The present invention relates generally to synchronization of clock and data signals and, more particularly, to circuits capable of clock and data recovery.
Communication systems may transport large amounts of data at very high data rates. The transportation of data within communication systems may typically be governed by one or more standards that ensure the reliability of data transfer and the integrity of data conveyances. In accordance with such standards, many system components and end user devices of a communication system transport data via serial transmission paths. For example, a variety of Ethernet standards have been developed for serial data transmissions within a communication system at data rates of 10 megabits per second, 100 megabits per second, 1 gigabit per second and beyond. Internally, however, the system components and end user devices of the communication system may process data in a parallel manner. Accordingly, each receiving system component and end user device may be required to receive the serial data and convert the serial data into parallel data without loss of information.
A clock and data recovery (CDR) receiver may be used for accurate recovery of information from high-speed serial transmissions. FIG. 1A is a block diagram of a conventional serializer/deserializer (SERDES) system 10. Referring to FIG. 1A, the SERDES system 10 may include a phase-locked loop (PLL) clock system 16 at a transmitter side, a clock/data recovery (CDR) 18 at a receiver side, and a number of SERDES sets 10-1 to 10-N corresponding to a number of channels 11-1 to 11-N, N being a natural number. The clock system 16, which is common to the SERDES sets 10-1 to 10-N, may provide a system clock based on a reference clock. The CDR 18, which is also common to the SERDES sets 10-1 to 10-N, may provide a clock signal and a recovered system clock. Each of the SERDES sets 10-1 to 10-N may be configured to convert parallel data to serial data and vice versa in one of the corresponding channels 11-1 to 11-N.

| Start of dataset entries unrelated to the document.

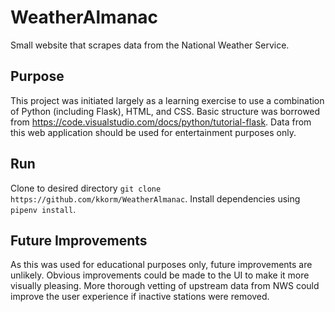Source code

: # WeatherAlmanac
Small website that scrapes data from the National Weather Service.

## Purpose
This project was initiated largely as a learning exercise to use a combination of Python (including Flask), HTML, and CSS. Basic structure was borrowed from https://code.visualstudio.com/docs/python/tutorial-flask. Data from this web application should be used for entertainment purposes only.

## Run
Clone to desired directory `git clone https://github.com/kkorm/WeatherAlmanac`. Install dependencies using `pipenv install`.

## Future Improvements
As this was used for educational purposes only, future improvements are unlikely. Obvious improvements could be made to the UI to make it more visually pleasing. More thorough vetting of upstream data from NWS could improve the user experience if inactive stations were removed.
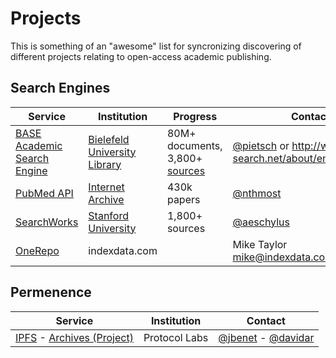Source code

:# Projects

This is something of an "awesome" list for syncronizing discovering of different projects relating to open-access academic publishing.

## Search Engines

| Service | Institution | Progress | Contact | 
|---------|-------------|----------|---------|
| [BASE Academic Search Engine](http://www.base-search.net/about/en/) | [Bielefeld University Library](www.ub.uni-bielefeld.de/english) | 80M+ documents, 3,800+ [sources](www.base-search.net/about/en/about_sources_date_dn.php) | [@pietsch](https://github.com/pietsch) or http://www.base-search.net/about/en/contact.php |
| [PubMed API](https://api.archivelab.org/scholar/pubmed) | [Internet Archive](https://archive.org) | 430k papers | [@nthmost](https://github.com/nthmost) |
| [SearchWorks](https://searchworks.stanford.edu/databases) | [Stanford University](https://library.stanford.edu/blogs/topic/digital-library) | 1,800+ sources | [@aeschylus](https://github.com/aeschylus) |
| [OneRepo](https://onerepo.net) | indexdata.com | | Mike Taylor <mike@indexdata.com> |

## Permenence

| Service | Institution | Contact |
|---------|-------------|---------|
| [IPFS](https://github.com/ipfs/ipfs) - [Archives (Project)](https://github.com/ipfs/archives/issues) | Protocol Labs | [@jbenet](https://github.com/jbenet) - [@davidar](https://github.com/davidar) |

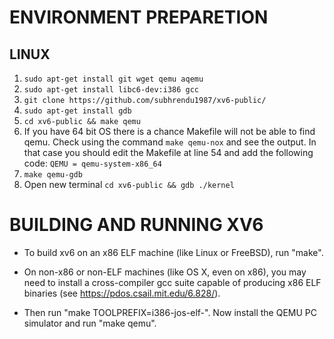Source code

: # ENVIRONMENT PREPARETION
 ## LINUX
 1. `sudo apt-get install git wget qemu aqemu`
 2. `sudo apt-get install libc6-dev:i386 gcc`
 3. `git clone https://github.com/subhrendu1987/xv6-public/`
 4. `sudo apt-get install gdb`
 5. `cd xv6-public && make qemu`
 6. If you have 64 bit OS there is a chance Makefile will not be able to find qemu.
 	Check using the command `make qemu-nox` and see the output.
  In that case you should edit the Makefile at line 54 and add the following code:
     `QEMU = qemu-system-x86_64`
 1. `make qemu-gdb`
 1. Open new terminal
  `cd xv6-public && gdb ./kernel`
  
# BUILDING AND RUNNING XV6

* To build xv6 on an x86 ELF machine (like Linux or FreeBSD), run "make".

* On non-x86 or non-ELF machines (like OS X, even on x86), you may need to install a cross-compiler gcc suite capable of producing x86 ELF binaries (see https://pdos.csail.mit.edu/6.828/).

* Then run "make TOOLPREFIX=i386-jos-elf-". Now install the QEMU PC simulator and run "make qemu".

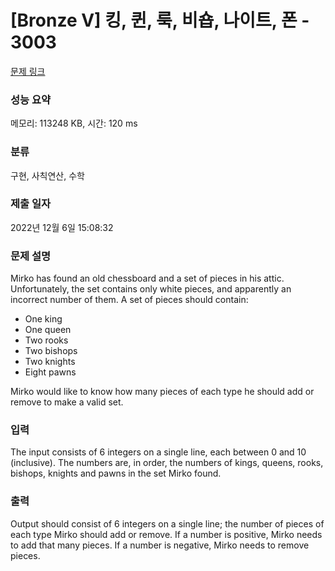 # [Bronze V] 킹, 퀸, 룩, 비숍, 나이트, 폰 - 3003 

[문제 링크](https://www.acmicpc.net/problem/3003) 

### 성능 요약

메모리: 113248 KB, 시간: 120 ms

### 분류

구현, 사칙연산, 수학

### 제출 일자

2022년 12월 6일 15:08:32

### 문제 설명

<p>Mirko has found an old chessboard and a set of pieces in his attic. Unfortunately, the set contains only white pieces, and apparently an incorrect number of them. A set of pieces should contain: </p>

<ul>
	<li>One king </li>
	<li>One queen </li>
	<li>Two rooks </li>
	<li>Two bishops </li>
	<li>Two knights </li>
	<li>Eight pawns </li>
</ul>

<p>Mirko would like to know how many pieces of each type he should add or remove to make a valid set. </p>

### 입력 

 <p>The input consists of 6 integers on a single line, each between 0 and 10 (inclusive). The numbers are, in order, the numbers of kings, queens, rooks, bishops, knights and pawns in the set Mirko found. </p>

### 출력 

 <p>Output should consist of 6 integers on a single line; the number of pieces of each type Mirko should add or remove. If a number is positive, Mirko needs to add that many pieces. If a number is negative, Mirko needs to remove pieces. </p>

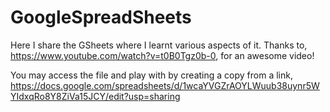 # GoogleSpreadSheets
Here I share the GSheets where I learnt various aspects of it. Thanks to, https://www.youtube.com/watch?v=t0B0Tgz0b-0, for an awesome video!

You may access the file and play with by creating a copy from a link,
https://docs.google.com/spreadsheets/d/1wcaYVGZrAOYLWuub38uynr5WYIdxqRo8Y8ZiVa15JCY/edit?usp=sharing


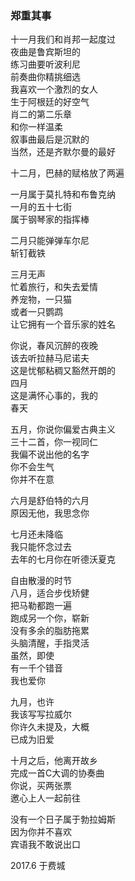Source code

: ### 郑重其事  
  
十一月我们和肖邦一起度过  
夜曲是鲁宾斯坦的  
练习曲要听波利尼  
前奏曲你精挑细选  
我喜欢一个激烈的女人  
生于阿根廷的好空气  
肖二的第二乐章  
和你一样温柔  
叙事曲最后是沉默的  
当然，还是齐默尔曼的最好  
  
十二月，巴赫的赋格放了两遍  
  
一月属于莫扎特和布鲁克纳  
一月的五十七街  
属于钢琴家的指挥棒  
  
二月只能弹弹车尔尼  
斩钉截铁  
  
三月无声  
忙着旅行，和失去爱情  
养宠物，一只猫  
或者一只鹦鹉  
让它拥有一个音乐家的姓名  
  
你说，春风沉醉的夜晚  
该去听拉赫马尼诺夫  
这是忧郁粘稠又豁然开朗的  
四月  
这是满怀心事的，我的  
春天  
  
五月，你说你偏爱古典主义  
三十二首，你一视同仁  
我偏不说出他的名字  
你不会生气  
你并不在意  
  
六月是舒伯特的六月  
原因无他，我思念你  
  
七月还未降临  
我只能怀念过去  
去年的七月你在听德沃夏克  
  
自由散漫的时节  
八月，适合步伐矫健  
把马勒都跑一遍  
跑成另一个你，崭新  
没有多余的脂肪拖累  
头脑清醒，手指灵活  
虽然，即使  
有一千个错音  
我也爱你  
  
九月，也许  
我该写写拉威尔  
你许久未提及，大概  
已成为旧爱  
  
十月之后，他离开故乡  
完成一首C大调的协奏曲  
你说，买两张票  
邀心上人一起前往  
  
没有一个日子属于勃拉姆斯  
因为你并不喜欢  
宾语我不敢说出口  

2017.6 于费城  
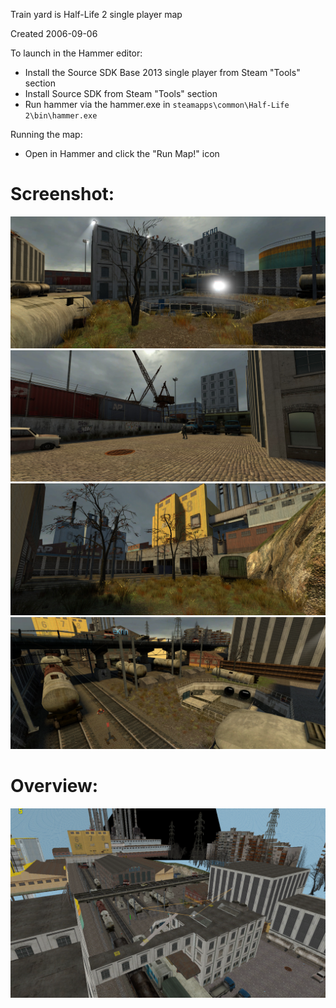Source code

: Train yard is Half-Life 2 single player map

Created 2006-09-06

To launch in the Hammer editor:

- Install the Source SDK Base 2013 single player from Steam "Tools" section
- Install Source SDK from Steam "Tools" section
- Run hammer via the hammer.exe in `steamapps\common\Half-Life 2\bin\hammer.exe`

Running the map:

- Open in Hammer and click the "Run Map!" icon 

# Screenshot:

![Screenshot](screenshot-1.jpg)
![Screenshot](screenshot-2.jpg)
![Screenshot](screenshot-3.jpg)
![Screenshot](screenshot-4.jpg)

# Overview:

![Screenshot](screenshot.PNG)
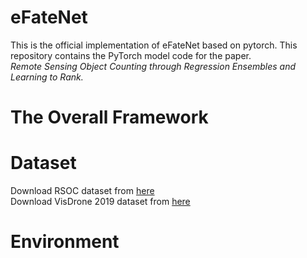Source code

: # eFateNet
This is the official implementation of eFateNet based on pytorch. This repository contains the PyTorch model code for the paper.  
*Remote Sensing Object Counting through Regression Ensembles and Learning to Rank.*
# The Overall Framework

# Dataset
Download RSOC dataset from [here](https://github.com/gaoguangshuai/Counting-from-Sky-A-Large-scale-Dataset-for-Remote-Sensing-Object-Counting-and-A-Benchmark-Method)  
Download VisDrone 2019 dataset from [here](https://github.com/HaoyueBaiZJU/SACANet-VisDrone-Crowd)
# Environment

In operation, as an example of the SERDES set 10-1, data to be transmitted from a transmitter that include bit 0 to bit 7, denoted as TX [7:0], are sent to an encoder 12. The encoder 12 may include a “pseudo random binary system” (PRBS)-format encoder based on an 8B/10B encoding scheme. That is, the 8-bit parallel data TX [7:0] may be encoded into 10-bit parallel data. Likewise, in each the SERDES sets 10-2 to 10-N, two additional bits are required for every eight bits of data to be transmitted, which disadvantageously aggravates the transmission overload. The 10-bit parallel data may be sent to a serializer 13 such as, for example, a multiplexer. The serializer 13 may convert the parallel data into serial data based on the system clock from the clock system 16. A driver 14 such as, for example, a low-voltage differential signaling (LVDS) device, may then send differential serial data via the corresponding external channel 11-1 such as, for example, multiple wires, to a receiver 24. The receiver 24, which may include an LVDS device, converts the differential serial data into serial data. A re-sampling circuit 15 including, for example, data flip flops (DFF), may sample the serial data based on a clock signal from a phase interpolator 17. A de-serializer 23 such as a de-multiplexer may convert serial data from the re-sampling circuit 15 into 10-bit parallel data based on the clock signal from the interpolator 17. A decoder 22 such as, for example, a PRBS-format decoder, may convert the 10-bit parallel data into 8-bit parallel data RX [7:0].
The clock signal provided by the phase interpolator 17 and the clock signal provided by the CDR 18 may have the same frequency but different phases. Generally, a CDR like the CDR 18 may suffer from extreme sensitivity to clock skew between clock domains within the CDR. FIG. 1B is a schematic diagram illustrating the issue of clock skew. Referring to FIG. 1B, serial data such as DATA 1 and DATA 2 may have substantially the same frequency and phase when transmitted at a transmitter side. These serial data may be transmitted over different channels 11-1 and 11-2 and, when received at a receiver side, may have the same frequency but may be out of phase with respect to one another due to, for example, different parasitic effects generated during transmission over the different channels 11-1 and 11-2. Such a phase shift is referred to as a clock skew. Because a CDR may be required to generate recovered clock edges which are ideally located to allow registration of the incoming data at a point of maximum signal quality, given the high-speed nature of the CDR and the relatively low noise margin, even minor errors in the alignment of clock edges to data availability may result in erroneous data being captured. To alleviate the issue of clock skew, a delay locked loop (DLL) and a relatively large memory may be employed in the phase interpolator 17. The DLL may be as large as a PLL and the memory may include a great number of logic circuits, which may significantly increase the device size and hamper the miniaturization of a CDR receiver.